EU-AFRICA MINISTERIAL - FOLLOW UP TO CAIRO SUMMIT
EU and Africa ministers met on 11 October, in a follow up to the first ever EU-Africa Summit held in Cairo last year. The meeting on 11 October was preceded by a meeting on 10 October between a number of African Heads of State (South Africa, Senegal, Egypt and Zambia) on the one hand, and the Prime Minister and Foreign Minister of Belgium, representing the Belgian Presidency of the EU, and the EU Council Secretary General, on the other.

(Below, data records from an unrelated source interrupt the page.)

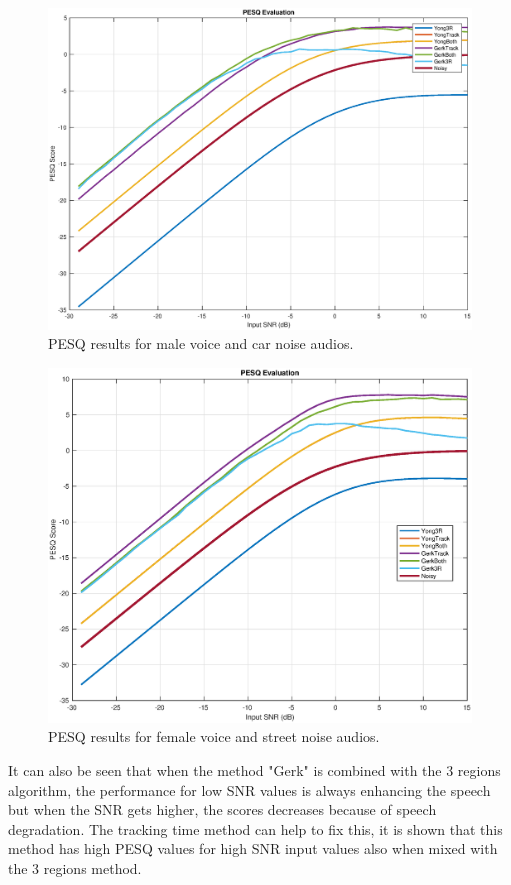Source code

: \begin{figure}[!ht]
  \centering
	\includegraphics[width=130mm]{Kap4/male3N}
	\caption{PESQ results for male voice and car noise audios.}
	\label{fig:male3N}
\end{figure}


\begin{figure}[!ht]
  \centering
	\includegraphics[width=130mm]{Kap4/female2n}
	\caption{PESQ results for female voice and street noise audios.}
	\label{fig:female2n}
\end{figure}

It can also be seen that when the method "Gerk" is combined with the 3 regions algorithm, the performance for low SNR values is always enhancing the speech but when the SNR gets higher, the scores decreases because of speech degradation. The tracking time method can help to fix this, it is shown that this method has high PESQ values for high SNR input values also when mixed with the 3 regions method.\\



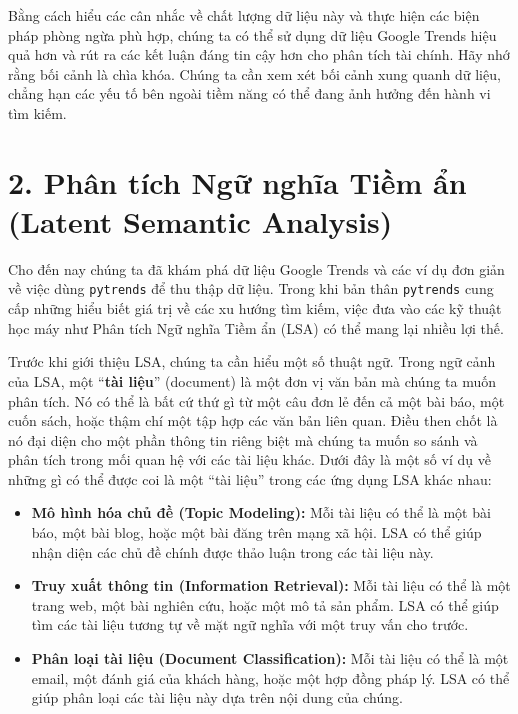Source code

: Bằng cách hiểu các cân nhắc về chất lượng dữ liệu này và thực hiện các biện pháp phòng ngừa phù hợp, chúng ta có thể sử dụng dữ liệu Google Trends hiệu quả hơn và rút ra các kết luận đáng tin cậy hơn cho phân tích tài chính. Hãy nhớ rằng bối cảnh là chìa khóa. Chúng ta cần xem xét bối cảnh xung quanh dữ liệu, chẳng hạn các yếu tố bên ngoài tiềm năng có thể đang ảnh hưởng đến hành vi tìm kiếm.

\section*{2. Phân tích Ngữ nghĩa Tiềm ẩn (Latent Semantic Analysis)}

Cho đến nay chúng ta đã khám phá dữ liệu Google Trends và các ví dụ đơn giản về việc dùng \texttt{pytrends} để thu thập dữ liệu. Trong khi bản thân \texttt{pytrends} cung cấp những hiểu biết giá trị về các xu hướng tìm kiếm, việc đưa vào các kỹ thuật học máy như Phân tích Ngữ nghĩa Tiềm ẩn (LSA) có thể mang lại nhiều lợi thế.

Trước khi giới thiệu LSA, chúng ta cần hiểu một số thuật ngữ. Trong ngữ cảnh của LSA, một ``\textbf{tài liệu}'' (document) là một đơn vị văn bản mà chúng ta muốn phân tích. Nó có thể là bất cứ thứ gì từ một câu đơn lẻ đến cả một bài báo, một cuốn sách, hoặc thậm chí một tập hợp các văn bản liên quan. Điều then chốt là nó đại diện cho một phần thông tin riêng biệt mà chúng ta muốn so sánh và phân tích trong mối quan hệ với các tài liệu khác. Dưới đây là một số ví dụ về những gì có thể được coi là một ``tài liệu'' trong các ứng dụng LSA khác nhau:

\begin{itemize}
  \item \textbf{Mô hình hóa chủ đề (Topic Modeling):} Mỗi tài liệu có thể là một bài báo, một bài blog, hoặc một bài đăng trên mạng xã hội. LSA có thể giúp nhận diện các chủ đề chính được thảo luận trong các tài liệu này.
  \item \textbf{Truy xuất thông tin (Information Retrieval):} Mỗi tài liệu có thể là một trang web, một bài nghiên cứu, hoặc một mô tả sản phẩm. LSA có thể giúp tìm các tài liệu tương tự về mặt ngữ nghĩa với một truy vấn cho trước.
  \item \textbf{Phân loại tài liệu (Document Classification):} Mỗi tài liệu có thể là một email, một đánh giá của khách hàng, hoặc một hợp đồng pháp lý. LSA có thể giúp phân loại các tài liệu này dựa trên nội dung của chúng.
\end{itemize}

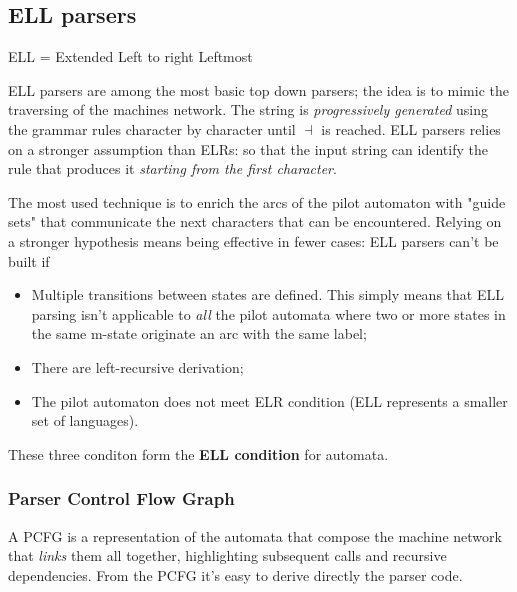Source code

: 		\subsection{ELL parsers}
			ELL = Extended Left to right Leftmost

			ELL parsers are among the most basic top down parsers; the idea is to mimic the traversing of the machines network. The string is 
			\emph{progressively generated} using the grammar rules character by character until $\dashv$ is reached. ELL parsers relies on a stronger assumption 
			than ELRs: so that the input string can identify the rule that produces it \emph{starting from the first character}.

			The most used technique is to enrich the arcs of the pilot automaton with "guide sets" that communicate the next characters that can be encountered. 
			Relying on a stronger hypothesis means being effective in fewer cases: ELL parsers can't be built if
			\begin{itemize}
				\item Multiple transitions between states are defined. This simply means that ELL parsing isn't applicable to \emph{all} the pilot automata where 
				two or more states in the same m-state originate an arc with the same label;
				\item There are left-recursive derivation;
				\item The pilot automaton does not meet ELR condition (ELL represents a smaller set of languages). 
			\end{itemize}
			These three conditon form the \textbf{ELL condition} for automata.
			
			\subsubsection{Parser Control Flow Graph}
				A PCFG is a representation of the automata that compose the machine network that \emph{links} them all together, highlighting subsequent calls 
				and recursive dependencies. From the PCFG it's easy to derive directly the parser code.

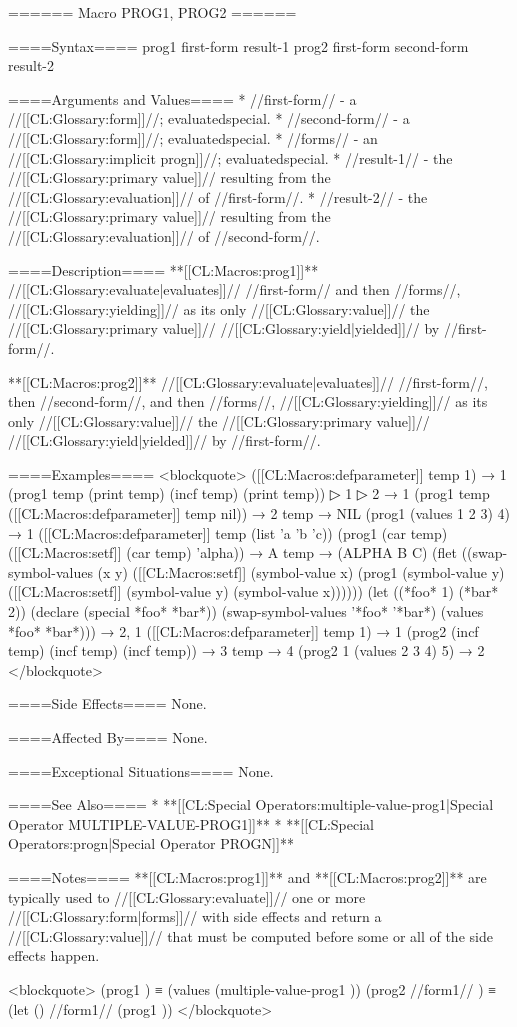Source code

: ====== Macro PROG1, PROG2 ======

====Syntax====
\DefmacWithValues prog1 {first-form } {result-1} \DefmacWithValues prog2 {first-form second-form } {result-2}

====Arguments and Values====
  * //first-form// - a //[[CL:Glossary:form]]//; evaluatedspecial.
  * //second-form// - a //[[CL:Glossary:form]]//; evaluatedspecial.
  * //forms// - an //[[CL:Glossary:implicit progn]]//; evaluatedspecial.
  * //result-1// - the //[[CL:Glossary:primary value]]// resulting from the //[[CL:Glossary:evaluation]]// of //first-form//.
  * //result-2// - the //[[CL:Glossary:primary value]]// resulting from the //[[CL:Glossary:evaluation]]// of //second-form//.

====Description====
**[[CL:Macros:prog1]]** //[[CL:Glossary:evaluate|evaluates]]// //first-form// and then //forms//, //[[CL:Glossary:yielding]]// as its only //[[CL:Glossary:value]]// the //[[CL:Glossary:primary value]]// //[[CL:Glossary:yield|yielded]]// by //first-form//.

**[[CL:Macros:prog2]]** //[[CL:Glossary:evaluate|evaluates]]// //first-form//, then //second-form//, and then //forms//, //[[CL:Glossary:yielding]]// as its only //[[CL:Glossary:value]]// the //[[CL:Glossary:primary value]]// //[[CL:Glossary:yield|yielded]]// by //first-form//.

====Examples====
<blockquote> ([[CL:Macros:defparameter]] temp 1) → 1 (prog1 temp (print temp) (incf temp) (print temp))
▷ 1
▷ 2 → 1 (prog1 temp ([[CL:Macros:defparameter]] temp nil)) → 2 temp → NIL (prog1 (values 1 2 3) 4) → 1 ([[CL:Macros:defparameter]] temp (list 'a 'b 'c)) (prog1 (car temp) ([[CL:Macros:setf]] (car temp) 'alpha)) → A temp → (ALPHA B C) (flet ((swap-symbol-values (x y) ([[CL:Macros:setf]] (symbol-value x) (prog1 (symbol-value y) ([[CL:Macros:setf]] (symbol-value y) (symbol-value x)))))) (let ((*foo* 1) (*bar* 2)) (declare (special *foo* *bar*)) (swap-symbol-values '*foo* '*bar*) (values *foo* *bar*))) → 2, 1 ([[CL:Macros:defparameter]] temp 1) → 1 (prog2 (incf temp) (incf temp) (incf temp)) → 3 temp → 4 (prog2 1 (values 2 3 4) 5) → 2 </blockquote>

====Side Effects====
None.

====Affected By====
None.

====Exceptional Situations====
None.

====See Also====
  * **[[CL:Special Operators:multiple-value-prog1|Special Operator MULTIPLE-VALUE-PROG1]]**
  * **[[CL:Special Operators:progn|Special Operator PROGN]]**

====Notes====
**[[CL:Macros:prog1]]** and **[[CL:Macros:prog2]]** are typically used to //[[CL:Glossary:evaluate]]// one or more //[[CL:Glossary:form|forms]]// with side effects and return a //[[CL:Glossary:value]]// that must be computed before some or all of the side effects happen.

<blockquote> (prog1 ) ≡ (values (multiple-value-prog1 )) (prog2 //form1// ) ≡ (let () //form1// (prog1 )) </blockquote>

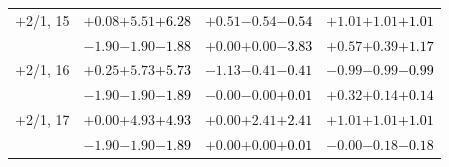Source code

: \documentclass[compress]{beamer}
\begin{document}
\begin{frame}
\begin{tabular}{r | c | c | c}
$+$2/1, 15 & $+0.08$\hspace{0.1 cm}$+5.51$\hspace{0.1 cm}\textcolor{black}{$+6.28$} & $+0.51$\hspace{0.1 cm}$-0.54$\hspace{0.1 cm}\textcolor{black}{$-0.54$} & $+1.01$\hspace{0.1 cm}$+1.01$\hspace{0.1 cm}\textcolor{black}{$+1.01$} \\
           & $-1.90$\hspace{0.1 cm}$-1.90$\hspace{0.1 cm}\textcolor{black}{$-1.88$} & $+0.00$\hspace{0.1 cm}$+0.00$\hspace{0.1 cm}\textcolor{black}{$-3.83$} & $+0.57$\hspace{0.1 cm}$+0.39$\hspace{0.1 cm}\textcolor{black}{$+1.17$} \\
$+$2/1, 16 & $+0.25$\hspace{0.1 cm}$+5.73$\hspace{0.1 cm}\textcolor{black}{$+5.73$} & $-1.13$\hspace{0.1 cm}$-0.41$\hspace{0.1 cm}\textcolor{black}{$-0.41$} & $-0.99$\hspace{0.1 cm}$-0.99$\hspace{0.1 cm}\textcolor{black}{$-0.99$} \\
           & $-1.90$\hspace{0.1 cm}$-1.90$\hspace{0.1 cm}\textcolor{black}{$-1.89$} & $-0.00$\hspace{0.1 cm}$-0.00$\hspace{0.1 cm}\textcolor{black}{$+0.01$} & $+0.32$\hspace{0.1 cm}$+0.14$\hspace{0.1 cm}\textcolor{black}{$+0.14$} \\
$+$2/1, 17 & $+0.00$\hspace{0.1 cm}$+4.93$\hspace{0.1 cm}\textcolor{black}{$+4.93$} & $+0.00$\hspace{0.1 cm}$+2.41$\hspace{0.1 cm}\textcolor{black}{$+2.41$} & $+1.01$\hspace{0.1 cm}$+1.01$\hspace{0.1 cm}\textcolor{black}{$+1.01$} \\
           & $-1.90$\hspace{0.1 cm}$-1.90$\hspace{0.1 cm}\textcolor{black}{$-1.89$} & $+0.00$\hspace{0.1 cm}$+0.00$\hspace{0.1 cm}\textcolor{black}{$+0.01$} & $-0.00$\hspace{0.1 cm}$-0.18$\hspace{0.1 cm}\textcolor{black}{$-0.18$} \\

\end{tabular}
\end{frame}
\end{document}
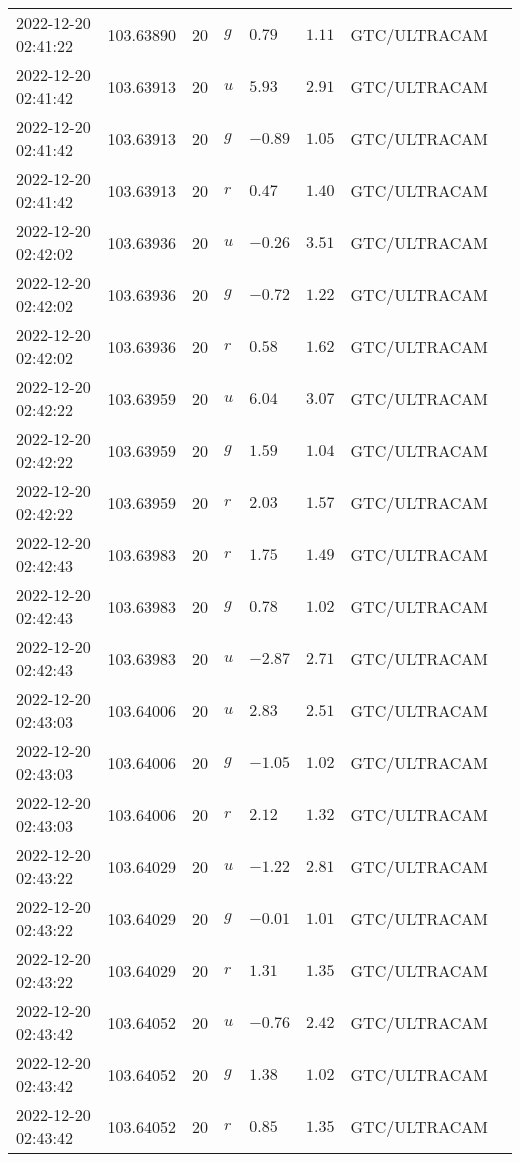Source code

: \documentclass{nature_plusfigure}
\begin{document}
\begin{supplement}
\begin{center}
\begin{longtable}{llllllll}
2022-12-20 02:41:22 & 103.63890 & 20 & $g$ & $0.79$ & $1.11$ & GTC/ULTRACAM &  \\ 
2022-12-20 02:41:42 & 103.63913 & 20 & $u$ & $5.93$ & $2.91$ & GTC/ULTRACAM &  \\ 
2022-12-20 02:41:42 & 103.63913 & 20 & $g$ & $-0.89$ & $1.05$ & GTC/ULTRACAM &  \\ 
2022-12-20 02:41:42 & 103.63913 & 20 & $r$ & $0.47$ & $1.40$ & GTC/ULTRACAM &  \\ 
2022-12-20 02:42:02 & 103.63936 & 20 & $u$ & $-0.26$ & $3.51$ & GTC/ULTRACAM &  \\ 
2022-12-20 02:42:02 & 103.63936 & 20 & $g$ & $-0.72$ & $1.22$ & GTC/ULTRACAM &  \\ 
2022-12-20 02:42:02 & 103.63936 & 20 & $r$ & $0.58$ & $1.62$ & GTC/ULTRACAM &  \\ 
2022-12-20 02:42:22 & 103.63959 & 20 & $u$ & $6.04$ & $3.07$ & GTC/ULTRACAM &  \\ 
2022-12-20 02:42:22 & 103.63959 & 20 & $g$ & $1.59$ & $1.04$ & GTC/ULTRACAM &  \\ 
2022-12-20 02:42:22 & 103.63959 & 20 & $r$ & $2.03$ & $1.57$ & GTC/ULTRACAM &  \\ 
2022-12-20 02:42:43 & 103.63983 & 20 & $r$ & $1.75$ & $1.49$ & GTC/ULTRACAM &  \\ 
2022-12-20 02:42:43 & 103.63983 & 20 & $g$ & $0.78$ & $1.02$ & GTC/ULTRACAM &  \\ 
2022-12-20 02:42:43 & 103.63983 & 20 & $u$ & $-2.87$ & $2.71$ & GTC/ULTRACAM &  \\ 
2022-12-20 02:43:03 & 103.64006 & 20 & $u$ & $2.83$ & $2.51$ & GTC/ULTRACAM &  \\ 
2022-12-20 02:43:03 & 103.64006 & 20 & $g$ & $-1.05$ & $1.02$ & GTC/ULTRACAM &  \\ 
2022-12-20 02:43:03 & 103.64006 & 20 & $r$ & $2.12$ & $1.32$ & GTC/ULTRACAM &  \\ 
2022-12-20 02:43:22 & 103.64029 & 20 & $u$ & $-1.22$ & $2.81$ & GTC/ULTRACAM &  \\ 
2022-12-20 02:43:22 & 103.64029 & 20 & $g$ & $-0.01$ & $1.01$ & GTC/ULTRACAM &  \\ 
2022-12-20 02:43:22 & 103.64029 & 20 & $r$ & $1.31$ & $1.35$ & GTC/ULTRACAM &  \\ 
2022-12-20 02:43:42 & 103.64052 & 20 & $u$ & $-0.76$ & $2.42$ & GTC/ULTRACAM &  \\ 
2022-12-20 02:43:42 & 103.64052 & 20 & $g$ & $1.38$ & $1.02$ & GTC/ULTRACAM &  \\ 
2022-12-20 02:43:42 & 103.64052 & 20 & $r$ & $0.85$ & $1.35$ & GTC/ULTRACAM &  \\ 

\end{longtable}
\end{center}
\end{supplement}
\end{document}
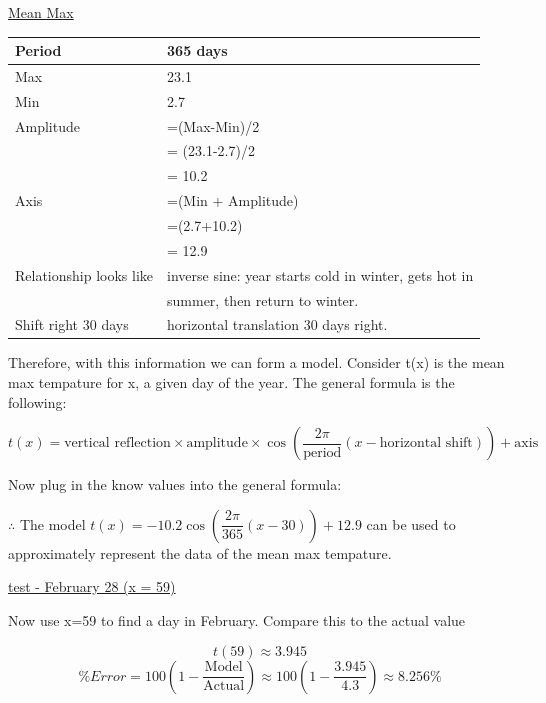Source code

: \documentclass[12pt]{book}
\begin{document}
\begin{enumerate}
\vspace{0.3cm}
\underline{Mean Max}

\vspace{0.3cm}
\begin{tabular}{|l|l|}
    \hline
    Period & 365 days \\
    \hline
    Max & 23.1 \\
    \hline
    Min & 2.7 \\
    \hline
    Amplitude & =(Max-Min)/2\\
    & = (23.1-2.7)/2 \\
    & = 10.2 \\
    \hline
    Axis & =(Min + Amplitude)\\
    & =(2.7+10.2) \\
    & = 12.9 \\
    \hline
    Relationship looks like & inverse sine: year starts cold in winter, gets hot in \\
    & summer, then return to winter. \\
    \hline
    Shift right 30 days & horizontal translation 30 days right. \\
    \hline
\end{tabular}

\newpage

\vspace{0.3cm}
Therefore, with this information we can form a model. 
Consider t(x) is the mean max tempature for x, a given day of the year. 
The general formula is the following:

$$t(x) = \text{vertical reflection} \times \text{amplitude} \times \cos\left( \dfrac{2\pi}{\text{period}}  (x - \text{horizontal shift}) \right) + \text{axis}$$

\begin{center}
    Now plug in the know values into the general formula:
\end{center}

$\therefore$ The model $\boxed{t(x) = -10.2\cos\left( \dfrac{2\pi}{365} (x - 30) \right) + 12.9}$ can be used to approximately represent the data of the mean max tempature.

\vspace{0.3cm}
\underline{test - February 28 (x = 59)}

Now use x=59 to find a day in February. Compare this to the actual value

$$t(59) \approx 3.945$$
\vspace{0.1cm}
$$\% Error = 100\left(1-\dfrac{\text{Model}}{\text{Actual}}\right) \approx 100\left(1-\dfrac{3.945}{4.3}\right) \approx \boxed{8.256\%}$$


\end{enumerate}
\end{document}
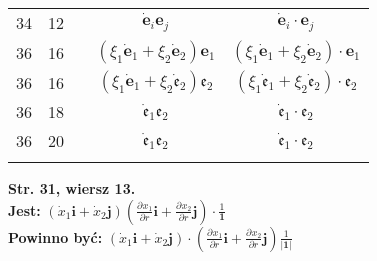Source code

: \documentclass[a4paper,11pt]{article}
\newcommand{\tb}{\textbf}
\newcommand{\noi}{\noindent}
\newcommand{\tb}{\textbf}
\newcommand{\noi}{\noindent}
\newcommand{\StrWg}[2]{\tb{Str. #1, wiersz #2.}}
\newcommand{\Jest}{\tb{Jest: }}
\newcommand{\Pow}{\tb{Powinno być: }}
\newcommand{\fr}{\frac}
\newcommand{\mf}{\mathfrak}
\newcommand{\pr}{\partial}
\newcommand{\pd}[3]{\fr{ \pr^{ #1 } { #2 } }{ \pr { #3 }^{ #1 } }}
\newcommand{\Jest}{\tb{Jest: }}
\newcommand{\Pow}{\tb{Powinno być: }}
\newcommand{\fr}{\frac}
\newcommand{\mf}{\mathfrak}
\newcommand{\pr}{\partial}
\newcommand{\pd}[3]{\fr{ \pr^{ #1 } { #2 } }{ \pr { #3 }^{ #1 } }}
\newcommand{\tb}{\textbf}
\newcommand{\noi}{\noindent}
\newcommand{\StrWg}[2]{\tb{Str. #1, wiersz #2.}}
\newcommand{\Jest}{\tb{Jest: }}
\newcommand{\Pow}{\tb{Powinno być: }}
\newcommand{\bd}[1]{\boldsymbol{#1}}
\newcommand{\ib}{\bd{i}}
\newcommand{\jb}{\bd{j}}
\newcommand{\dotx}{\dot{ x }}
\begin{document}
\begin{center}
\begin{tabular}{|c|c|c|c|c|}
    34 & 12 & & $\dot{ \mathbf{ e } }_{ i } \mathbf{ e }_{ j }$
           & $\dot{ \mathbf{ e } }_{ i } \cdot \mathbf{ e }_{ j }$ \\
    36 & 16 & & $( \xi_{ 1 } \dot{ \mathbf{ e } }_{ 1 } + \xi_{ 2 }
                \dot{ \mathbf{ e } }_{ 2 }  ) \mathbf{ e }_{ 1 }$
           & $( \xi_{ 1 } \dot{ \mathbf{ e } }_{ 1 } + \xi_{ 2 }
             \dot{ \mathbf{ e } }_{ 2 }  ) \cdot \mathbf{ e }_{ 1 }$ \\
    36 & 16 & & $( \xi_{ 1 } \dot{ \mathbf{ e } }_{ 1 } + \xi_{ 2 }
                \dot{ \mf{ e } }_{ 2 }  ) \mf{ e }_{ 2 }$
           & $( \xi_{ 1 } \dot{ \mf{ e } }_{ 1 } + \xi_{ 2 }
             \dot{ \mf{ e } }_{ 2 }  ) \cdot \mf{ e }_{ 2 }$ \\
    36 & 18 & & $\dot{ \mf{ e } }_{ 1 } \mf{ e }_{ 2 }$
           & $\dot{ \mf{ e } }_{ 1 } \cdot \mf{ e }_{ 2 }$ \\
    36 & 20 & & $\dot{ \mf{ e } }_{ 1 } \mf{ e }_{ 2 }$
           & $\dot{ \mf{ e } }_{ 1 } \cdot \mf{ e }_{ 2 }$ \\
    & & & & \\ \hline
  \end{tabular}
\end{center}
\noi
\StrWg{31}{13} \\
\Jest $( \dotx_{ 1 } \ib + \dotx_{ 2 } \jb )
\left( \pd{}{ x_{ 1 } }{ r } \ib + \pd{}{ x_{ 2 } }{ r } \jb \right)
\cdot \fr{ 1 }{ \bd{ 1 } }$ \\
\Pow $( \dotx_{ 1 } \ib + \dotx_{ 2 } \jb )
\cdot \left( \pd{}{ x_{ 1 } }{ r } \ib + \pd{}{ x_{ 2 } }{ r } \jb \right)
\fr{ 1 }{ | \bd{ 1 } | }$ \\





 {}
\end{document}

The aim of the meeting with the heads of state was to discuss the ‘New Africa Initiative’ a political commitment from African leaders, based on a common vision of poverty eradication, growth and sustainable development. The EU will report on this exchange of views at the next G8 meeting in Canada in 2002.
The actual EU-Africa ministerial meeting, which was co-chaired by Belgian Foreign Minister, Louis Michel, and his counterpart from Zambia, tackled the state of progress made in implementing the Cairo Declaration and Action Plan adopted at the EU-Africa Summit in Cairo in the 8 priority areas: conflict prevention, regional integration, the environment; HIV/AIDS, food security, human rights and democracy, restitution of stolen cultural goods, and debt alleviation.
Last year’s Africa-EU Summit was shadowed by a parallel meeting of African and European civil society actors in Lisbon. Eurostep, which participated in that meeting, has been involved in facilitating African and European civil society engagement in the process of Africa-EU co-operation, and pushing for links between this process and ACP-EU Co-operation. At the Cairo Summit a delegation of African and European civil society presented the Heads of States with a civil society action plan on Africa-EU co-operation, which was apparently well received. It thus disappointing that in the follow up actions to the Summit, neither the EU nor African governments have made attempts to engage with or refer to civil society. This is spite of the commitment to involve civil society in the development of cooperation strategies agreed by the EU and almost all African Governments under the Cotonou Agreement.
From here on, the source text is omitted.